Outro motivo era que Marcola acabara de ser condenado no âmbito da Operação Ethos, em fevereiro de 2018. Com mais uma sentença na sua ficha criminal, a pena acumulada do líder do PCC chegou a mais de 330 anos de prisão – o que praticamente inviabilizava sua progressão de regime ou liberdade por meios legais.
Ameaças contra promotor
Contra o plano de resgate do PCC, autoridades de segurança fecharam o aeroporto da região e chegaram a instalar barreiras nas pistas de pouso e decolagem.
Levados para reforçar a segurança de Presidente Venceslau, homens da Rondas Ostensivas Tobias de Aguiar (Rota) prenderam duas mulheres em flagrante, na saída de visitas na P2, no dia 8 de dezembro de 2018.
Dentro de uma bolsa preta, decorada com borboletinhas, os PMs encontraram duas cartas cifradas e anotações do PCC. O setor de inteligência decodificou o conteúdo e concluiu se tratar de um “salve” para executar o promotor Lincoln Gakiya e o coordenador da unidade prisional.
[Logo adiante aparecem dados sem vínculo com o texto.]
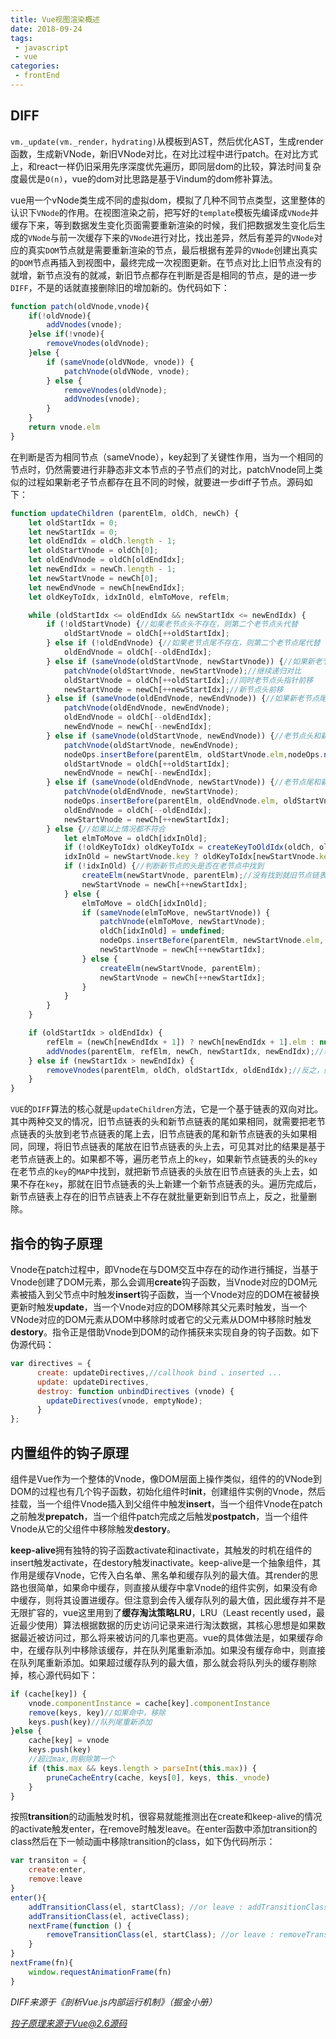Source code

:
 ```yaml
---
title: Vue视图渲染概述  
date: 2018-09-24
tags:
 - javascript
 - vue        
categories: 
 - frontEnd
---
```


## DIFF

`vm._update(vm._render，hydrating)`从模板到AST，然后优化AST，生成render函数，生成新VNode，新旧VNode对比，在对比过程中进行patch。在对比方式上，和react一样仍旧采用先序深度优先遍历，即同层dom的比较，算法时间复杂度最优是`O(n)`，vue的dom对比思路是基于Vindum的dom修补算法。

vue用一个vNode类生成不同的虚拟dom，模拟了几种不同节点类型，这里整体的认识下`VNode`的作用。在视图渲染之前，把写好的`template`模板先编译成`VNode`并缓存下来，等到数据发生变化页面需要重新渲染的时候，我们把数据发生变化后生成的`VNode`与前一次缓存下来的`VNode`进行对比，找出差异，然后有差异的`VNode`对应的真实`DOM`节点就是需要重新渲染的节点，最后根据有差异的`VNode`创建出真实的`DOM`节点再插入到视图中，最终完成一次视图更新。在节点对比上旧节点没有的就增，新节点没有的就减，新旧节点都存在判断是否是相同的节点，是的进一步`DIFF`，不是的话就直接删除旧的增加新的。伪代码如下：

```js
function patch(oldVnode,vnode){
    if(!oldVnode){
        addVnodes(vnode);
    }else if(!vnode){
        removeVnodes(oldVnode);
    }else {
        if (sameVnode(oldVNode, vnode)) {
            patchVnode(oldVNode, vnode);
        } else {
            removeVnodes(oldVnode);
            addVnodes(vnode);
        }
    }
    return vnode.elm
}
```

在判断是否为相同节点（sameVnode），key起到了关键性作用，当为一个相同的节点时，仍然需要进行非静态非文本节点的子节点们的对比，patchVnode同上类似的过程如果新老子节点都存在且不同的时候，就要进一步diff子节点。源码如下：

```js
function updateChildren (parentElm, oldCh, newCh) {
    let oldStartIdx = 0;
    let newStartIdx = 0;
    let oldEndIdx = oldCh.length - 1;
    let oldStartVnode = oldCh[0];
    let oldEndVnode = oldCh[oldEndIdx];
    let newEndIdx = newCh.length - 1;
    let newStartVnode = newCh[0];
    let newEndVnode = newCh[newEndIdx];
    let oldKeyToIdx, idxInOld, elmToMove, refElm;

    while (oldStartIdx <= oldEndIdx && newStartIdx <= newEndIdx) {
        if (!oldStartVnode) {//如果老节点头不存在，则第二个老节点头代替
            oldStartVnode = oldCh[++oldStartIdx];
        } else if (!oldEndVnode) {//如果老节点尾不存在，则第二个老节点尾代替
            oldEndVnode = oldCh[--oldEndIdx];
        } else if (sameVnode(oldStartVnode, newStartVnode)) {//如果新老节点头是相同节点
            patchVnode(oldStartVnode, newStartVnode);//继续递归对比
            oldStartVnode = oldCh[++oldStartIdx];//同时老节点头指针前移
            newStartVnode = newCh[++newStartIdx];//新节点头前移
        } else if (sameVnode(oldEndVnode, newEndVnode)) {//如果新老节点尾是相同节点
            patchVnode(oldEndVnode, newEndVnode);
            oldEndVnode = oldCh[--oldEndIdx];
            newEndVnode = newCh[--newEndIdx];
        } else if (sameVnode(oldStartVnode, newEndVnode)) {//老节点头和新节点尾对比
            patchVnode(oldStartVnode, newEndVnode);
            nodeOps.insertBefore(parentElm, oldStartVnode.elm,nodeOps.nextSibling(oldEndVnode.elm));//如果是相同节点，把老节点链表的头放到老节点链表的尾上去
            oldStartVnode = oldCh[++oldStartIdx];
            newEndVnode = newCh[--newEndIdx];
        } else if (sameVnode(oldEndVnode, newStartVnode)) {//老节点尾和新节点头对比
            patchVnode(oldEndVnode, newStartVnode);
            nodeOps.insertBefore(parentElm, oldEndVnode.elm, oldStartVnode.elm);//如果是相同节点，老节点链表的尾放在老节点链表的头上去
            oldEndVnode = oldCh[--oldEndIdx];
            newStartVnode = newCh[++newStartIdx];
        } else {//如果以上情况都不符合
            let elmToMove = oldCh[idxInOld];
            if (!oldKeyToIdx) oldKeyToIdx = createKeyToOldIdx(oldCh, oldStartIdx, oldEndIdx);
            idxInOld = newStartVnode.key ? oldKeyToIdx[newStartVnode.key] : null;
            if (!idxInOld) {//判断新节点的头是否在老节点中找到
                createElm(newStartVnode, parentElm);//没有找到就旧节点链表的头上新建一个新节点链表的头
                newStartVnode = newCh[++newStartIdx];
            } else {
                elmToMove = oldCh[idxInOld];
                if (sameVnode(elmToMove, newStartVnode)) {
                    patchVnode(elmToMove, newStartVnode);
                    oldCh[idxInOld] = undefined;
                    nodeOps.insertBefore(parentElm, newStartVnode.elm, oldStartVnode.elm);//找到就挪动到旧链表头上去
                    newStartVnode = newCh[++newStartIdx];
                } else {
                    createElm(newStartVnode, parentElm);
                    newStartVnode = newCh[++newStartIdx];
                }
            }
        }
    }

    if (oldStartIdx > oldEndIdx) {
        refElm = (newCh[newEndIdx + 1]) ? newCh[newEndIdx + 1].elm : null;
        addVnodes(parentElm, refElm, newCh, newStartIdx, newEndIdx);//新节点链表上存在的旧节点链表上不存在就批量新增到旧节点链表上去
    } else if (newStartIdx > newEndIdx) {
        removeVnodes(parentElm, oldCh, oldStartIdx, oldEndIdx);//反之，删除
    }
}
```

`VUE`的`DIFF`算法的核心就是`updateChildren`方法，它是一个基于链表的双向对比。其中两种交叉的情况，旧节点链表的头和新节点链表的尾如果相同，就需要把老节点链表的头放到老节点链表的尾上去，旧节点链表的尾和新节点链表的头如果相同，同理，将旧节点链表的尾放在旧节点链表的头上去，可见其对比的结果是基于老节点链表上的。如果都不等，遍历老节点上的`key`，如果新节点链表的头的`key`在老节点的`key`的`MAP`中找到，就把新节点链表的头放在旧节点链表的头上去，如果不存在`key`，那就在旧节点链表的头上新建一个新节点链表的头。遍历完成后，新节点链表上存在的旧节点链表上不存在就批量更新到旧节点上，反之，批量删除。

## 指令的钩子原理

Vnode在patch过程中，即Vnode在与DOM交互中存在的动作进行捕捉，当基于Vnode创建了DOM元素，那么会调用**create**钩子函数，当Vnode对应的DOM元素被插入到父节点中时触发**insert**钩子函数，当一个Vnode对应的DOM在被替换更新时触发**update**，当一个Vnode对应的DOM移除其父元素时触发，当一个VNode对应的DOM元素从DOM中移除时或者它的父元素从DOM中移除时触发**destory**。指令正是借助Vnode到DOM的动作捕获来实现自身的钩子函数。如下伪源代码：

```js
var directives = {
      create: updateDirectives,//callhook bind 、inserted ...
      update: updateDirectives,
      destroy: function unbindDirectives (vnode) {
        updateDirectives(vnode, emptyNode);
      }
};
```

## 内置组件的钩子原理

组件是Vue作为一个整体的Vnode，像DOM层面上操作类似，组件的的VNode到DOM的过程也有几个钩子函数，初始化组件时**init**，创建组件实例的Vnode，然后挂载，当一个组件Vnode插入到父组件中触发**insert**，当一个组件Vnode在patch之前触发**prepatch**，当一个组件patch完成之后触发**postpatch**，当一个组件Vnode从它的父组件中移除触发**destory**。

**keep-alive**拥有独特的钩子函数activate和inactivate，其触发的时机在组件的insert触发activate，在destory触发inactivate。keep-alive是一个抽象组件，其作用是缓存Vnode，它传入白名单、黑名单和缓存队列的最大值。其render的思路也很简单，如果命中缓存，则直接从缓存中拿Vnode的组件实例，如果没有命中缓存，则将其设置进缓存。但注意到会传入缓存队列的最大值，因此缓存并不是无限扩容的，vue这里用到了**缓存淘汰策略LRU**，LRU（Least recently used，最近最少使用）算法根据数据的历史访问记录来进行淘汰数据，其核心思想是如果数据最近被访问过，那么将来被访问的几率也更高。vue的具体做法是，如果缓存命中，在缓存队列中移除该缓存，并在队列尾重新添加。如果没有缓存命中，则直接在队列尾重新添加。如果超过缓存队列的最大值，那么就会将队列头的缓存剔除掉，核心源代码如下：

```js
if (cache[key]) {
    vnode.componentInstance = cache[key].componentInstance
    remove(keys, key)//如果命中，移除
    keys.push(key)//队列尾重新添加
}else {
    cache[key] = vnode
    keys.push(key)
    //超过max,则剔除第一个
    if (this.max && keys.length > parseInt(this.max)) {
        pruneCacheEntry(cache, keys[0], keys, this._vnode)
    }
}
```

按照**transition**的动画触发时机，很容易就能推测出在create和keep-alive的情况的activate触发enter，在remove时触发leave。在enter函数中添加transition的class然后在下一帧动画中移除transition的class，如下伪代码所示：

```js
var transiton = {
	create:enter,
	remove:leave
}
enter(){
	addTransitionClass(el, startClass); //or leave : addTransitionClass(el, leaveClass);
	addTransitionClass(el, activeClass);
	nextFrame(function () {
		removeTransitionClass(el, startClass); //or leave : removeTransitionClass(el, leaveClass);
	}
}
nextFrame(fn){
	window.requestAnimationFrame(fn)
}
```


*DIFF来源于《剖析Vue.js内部运行机制》（掘金小册）*

*钩子原理来源于Vue@2.6源码*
“Salve do frango Japoneis [Gakiya] é um pouco mais complicado mais da pra fazer também ora que quiser o que ta pegando é que a cidade dele é bem maior que w pra dar balão depois é mais dificil, mais os irs tão nessa pegada [sic]”, aponta a transcrição da mensagem.
Já a outra carta ligava a ordem de execução ao pedido de transferência de Marcola para o sistema federal. “Presta atenção todos vcs da restrita [sic], essa missão é de extrema, pois se o amigo aqui for pra federal, essa situação tem que ser colocada no chão de qualquer forma”.
Uma nova mensagem seria interceptada na Penitenciária de Junqueirópolis, no interior, em janeiro de 2019.
“Não posso falar no telefone a Gaep [Gaeco] ta pegando tudo no grampo e referente o Japonês Promotor continua a mesma fita ele ta dando mó sorte”, diz um trecho. “Fiquei sabendo que vocês quase pegaram ele no transito (…) sei que vocês estão arriscando a vida de vocês pela nossa luta e causa [sic].”